Kolkata, April 1 (IANS) Famed magician Prodip Chandra Sorcar – more popularly known as P.C. Sorcar Jr – is set to start a school for teaching the art in Agartala. Having pedalled his bag of tricks across the globe, the 65-year-old says magic can be effectively used to spread social awareness as “there is a magician in everybody’s heart”.
Rated as a leading magician of Asia, Sorcar says there is more to magic than meets the eye “for, it can be channelled to spread social awareness. It gives people hope of a better tomorrow. Magic will say ‘don’t be frustrated, I’ll give you hope. Come hold my hand, see the light’ “.
A firm believer in passing his trade secrets to students of the art, Sorcar has already purchased 10 acres of land for setting up the P.C. Sorcar Foundation for Total Education near Agartala, west Tripura.
“Everything including magic will be taught there… Secrets are cheap things as long as they are secrets, but the moment they are passed on they become science,” Sorcar Jr, the second son of late magic legend P.C. Sorcar, told IANS in an exclusive interview.
The master magician has not the least doubt that the genre would survive the challenges posed by new modes of entertainment like television reality shows.
“Magic will remain magic. Though this procession of reality shows will go on, they can’t kill the classical forms of entertainment. This is just a spark. There is a magician in everybody’s heart. If someone says the art of magic is shrinking then they are blind!”
Passionately he goes on: “the art of magic is flourishing; it is just changing its form’.
A firm votary about the use of technology in magic, Sorcar Jr, however, says: “Main thing is presentation. No matter in which manner the food is cooked, it is the way in which it is presented is what captures the interest.”
And there’s certainly a significant amount of science applied to magic, specially the science of psychology.
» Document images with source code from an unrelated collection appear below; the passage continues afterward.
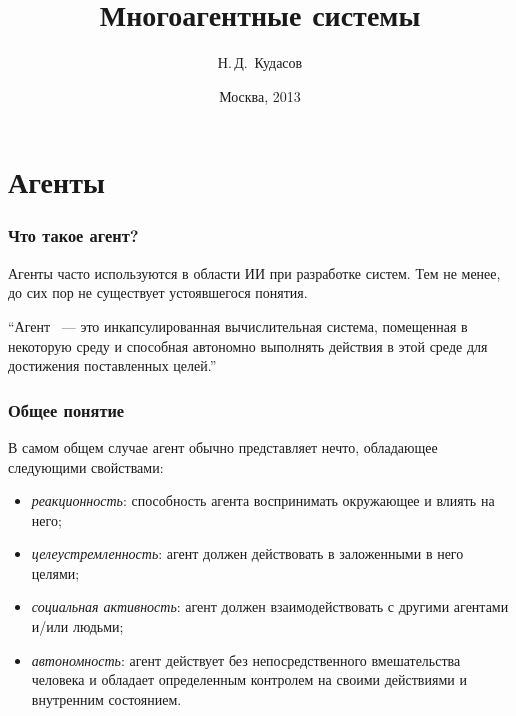 \documentclass{beamer}
\begin{document}
\title[]{Многоагентные системы}
\author{Н.\,Д.~Кудасов}

\institute{
    \vspace{2.0cm}
}
\date{Москва, 2013}

\begin{frame}
\addtocounter{framenumber}{-1}
\maketitle
\end{frame}

\section{Агенты}

\begin{frame}
  \frametitle{Что такое агент?}
  Агенты часто используются в области ИИ при разработке систем.
  Тем не менее, до сих пор не существует устоявшегося понятия.

  \begin{exampleblock}{}
    {\large ``Агент ~--- это инкапсулированная вычислительная система,
    помещенная в некоторую среду и способная автономно выполнять действия
    в этой среде для достижения поставленных целей.''}
    \vskip5mm
    \hspace*{}
  \end{exampleblock}

\end{frame}

\begin{frame}
  \frametitle{Общее понятие}
  В самом общем случае агент обычно представляет нечто, обладающее
  следующими свойствами:

  \begin{itemize}
    \item<1-> {\it реакционность}: способность агента воспринимать окружающее и влиять на него;
    \item<2-> {\it целеустремленность}: агент должен действовать в заложенными в него целями;
    \item<3-> {\it социальная активность}: агент должен взаимодействовать с другими агентами и/или людьми;
    \item<4-> {\it автономность}: агент действует без непосредственного вмешательства человека и обладает
      определенным контролем на своими действиями и внутренним состоянием.
  \end{itemize}
\end{frame}
\end{document}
Sorcar Jr, who holds an M Sc in Applied Psychology from Calcutta University, elucidates with a classic twirling of his fingers: “When we use the word ‘Manoranjan’ – mann and ranjan – if we do not understand ‘mann’ then how can we ‘ranjan’ (entertain) it ? While entertaining an audience if we fail to ‘tickle’ them, then it’s just touching the surface. One has to get lost in ecstasy.”
Ecstasy, according to him, is a combination of ‘drama’ and ‘magic’, or as he refers to it – ‘dramagic’.
He goes on to cite how Michael Jackson used to create magic on stage using vocals,
choreography, acrobatics and technology.
The total effect, he says, is ‘fairy-tale-ish’.
And this is what you get when you are a spectator at one of his shows, which go by the name Indrajaal.
“Indrajaal was used by Lord Indra and it aims at capturing the five senses or
indriyas or even the 6th sense, the kinesthetic one, ESP, the unknown one! ”
Despite all his accomplishments, including making the Taj Mahal and a locomotive disappear, he admits, “There are many ‘dream acts’ yet to be brought to life.”
There’s more to come from the master who once cycled blindfolded through the London traffic! But he humbly confesses, “The technical things which I had used for near perfection of blindfolded cycling is nothing in comparison to what P.C.Sorcar Sr had achieved while cycling though Paris; he made the world take notice of Indian illusionists. I stand up and salute him.”
A testimony to this devotion in his den of an office, a cocktail of personal effects and professional paraphernalia, is an imposing portrait of P.C. Sorcar Sr.
The feeling of being born into a family of illusionists spanning more than the estimated eight generations is inexplicable. “If you ask how it feels to breathe, it can’t be explained because we consider it to be a part of our system. So basically we (the Sorcars) breathe, eat, talk and walk magic.”
The current crop of illusionists have made a name for themselves globally and Sorcar regards them as his teacher. “Everybody is my teacher; they are teaching me what to do and what not to do. In fact, the latter are more!.”